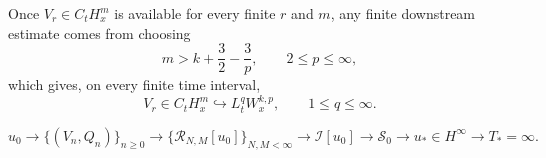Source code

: Once \(V_r\in C_tH_x^m\) is available for every finite \(r\) and \(m\), any
finite downstream estimate comes from choosing
\[
m>k+\frac32-\frac3p,
\qquad
2\le p\le\infty,
\]
which gives, on every finite time interval,
\[
V_r\in C_tH_x^m
\hookrightarrow L_t^qW_x^{k,p},
\qquad 1\le q\le\infty.
\]

\[
u_0
\longrightarrow \{(V_n,Q_n)\}_{n\ge0}
\longrightarrow \{\mathcal R_{N,M}[u_0]\}_{N,M<\infty}
\longrightarrow \mathcal I[u_0]
\longrightarrow \mathscr S_0
\longrightarrow u_*\in H^\infty
\longrightarrow T_*=\infty.
\]
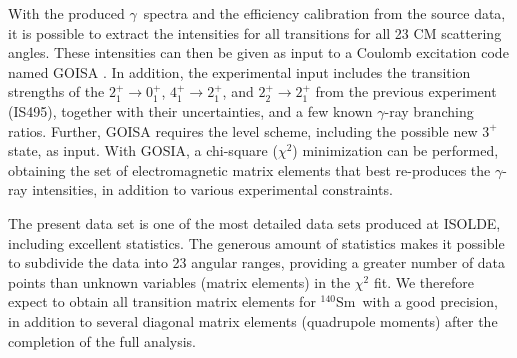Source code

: \documentclass[twoside,english]{uiofysmaster/uiofysmaster}
\newcommand{\Sm}{$^{140}$Sm} %
\newcommand{\ga}{$\gamma$}
\begin{document}
With the produced \ga\ spectra and the efficiency calibration from the source data, it is possible to extract the intensities for all transitions for all 23 CM scattering angles. 
These intensities can then be given as input to a Coulomb excitation code named GOISA \cite{GOSIA}. 
In addition, the experimental input includes the transition strengths of the $2_1^+ \rightarrow 0_1^+$, $4_1^+ \rightarrow 2_1^+$, and $2_2^+ \rightarrow 2_1^+$ from the previous experiment (IS495), together with their uncertainties, and a few known \ga-ray branching ratios. 
Further, GOISA requires the level scheme, including the possible new $3^+$ state, as input. 
With GOSIA, a chi-square ($\chi^2$) minimization can be performed, obtaining the set of electromagnetic matrix elements that best re-produces the \ga-ray intensities, in addition to various experimental constraints.

The present data set is one of the most detailed data sets produced at ISOLDE, including excellent statistics. 
The generous amount of statistics makes it possible to subdivide the data into 23 angular ranges, providing a greater number of data points than unknown variables (matrix elements) in the $\chi^2$ fit.
We therefore expect to obtain all transition matrix elements for \Sm\ with a good precision, in addition to several diagonal matrix elements (quadrupole moments) after the completion of the full analysis.





%	


\end{document}
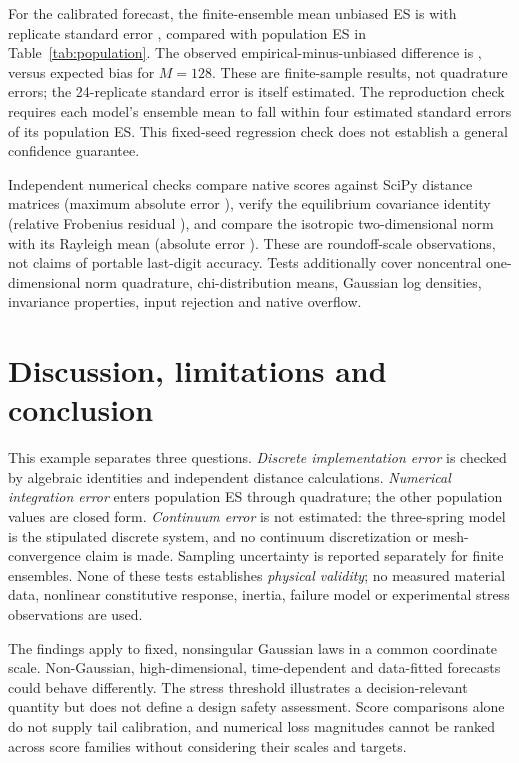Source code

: \documentclass[10pt,a4paper]{article}
\begin{document}
For the calibrated forecast, the finite-ensemble mean unbiased ES is
\CalibratedMC{} with replicate standard error \CalibratedSE{}, compared with
population ES in Table~\ref{tab:population}. The observed empirical-minus-unbiased
difference is \BiasObserved{}, versus expected bias \BiasExpected{} for $M=128$.
These are finite-sample results, not quadrature errors; the 24-replicate standard
error is itself estimated. The reproduction check requires each model's ensemble
mean to fall within four estimated standard errors of its population ES. This
fixed-seed regression check does not establish a general confidence guarantee.

Independent numerical checks compare native scores against SciPy distance
matrices (maximum absolute error \texttt{\NativeError}), verify the equilibrium
covariance identity (relative Frobenius residual \texttt{\EquilibriumError}),
and compare the isotropic two-dimensional norm with its Rayleigh mean
(absolute error \texttt{\NormError}). These are roundoff-scale observations,
not claims of portable last-digit accuracy. Tests additionally cover
noncentral one-dimensional norm quadrature, chi-distribution means, Gaussian
log densities, invariance properties, input rejection and native overflow.

\section{Discussion, limitations and conclusion}
This example separates three questions. \emph{Discrete implementation error}
is checked by algebraic identities and independent distance calculations.
\emph{Numerical integration error} enters population ES through quadrature;
the other population values are closed form. \emph{Continuum error} is not
estimated: the three-spring model is the stipulated discrete system, and no
continuum discretization or mesh-convergence claim is made. Sampling uncertainty
is reported separately for finite ensembles. None of these tests establishes
\emph{physical validity}; no measured material data, nonlinear constitutive
response, inertia, failure model or experimental stress observations are used.

The findings apply to fixed, nonsingular Gaussian laws in a common coordinate
scale. Non-Gaussian, high-dimensional, time-dependent and data-fitted forecasts
could behave differently. The stress threshold illustrates a decision-relevant
quantity but does not define a design safety assessment. Score comparisons alone
do not supply tail calibration, and numerical loss magnitudes cannot be ranked
across score families without considering their scales and targets.
\end{document}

* **EXERCISE GOAL**:
Could you restate word for word the lines above, from the one that contains "matrices (maximum absolute" through the one that contains "not claims of", and no others?

* **COMPLETED TASK**:
matrices (maximum absolute error \texttt{\NativeError}), verify the equilibrium
covariance identity (relative Frobenius residual \texttt{\EquilibriumError}),
and compare the isotropic two-dimensional norm with its Rayleigh mean
(absolute error \texttt{\NormError}). These are roundoff-scale observations,
not claims of portable last-digit accuracy. Tests additionally cover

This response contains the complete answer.